## Problem
Your response should consist of the records below, repeated exactly.

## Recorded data
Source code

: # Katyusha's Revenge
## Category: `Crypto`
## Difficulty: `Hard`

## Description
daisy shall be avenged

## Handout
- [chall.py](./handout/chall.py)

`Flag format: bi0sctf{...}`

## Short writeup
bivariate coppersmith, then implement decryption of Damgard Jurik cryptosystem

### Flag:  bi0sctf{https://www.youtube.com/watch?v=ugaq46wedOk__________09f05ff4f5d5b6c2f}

## Task result
Source code

: # Katyusha's Revenge
## Category: `Crypto`
## Difficulty: `Hard`

## Description
daisy shall be avenged

## Handout
- [chall.py](./handout/chall.py)

`Flag format: bi0sctf{...}`

## Short writeup
bivariate coppersmith, then implement decryption of Damgard Jurik cryptosystem

### Flag:  bi0sctf{https://www.youtube.com/watch?v=ugaq46wedOk__________09f05ff4f5d5b6c2f}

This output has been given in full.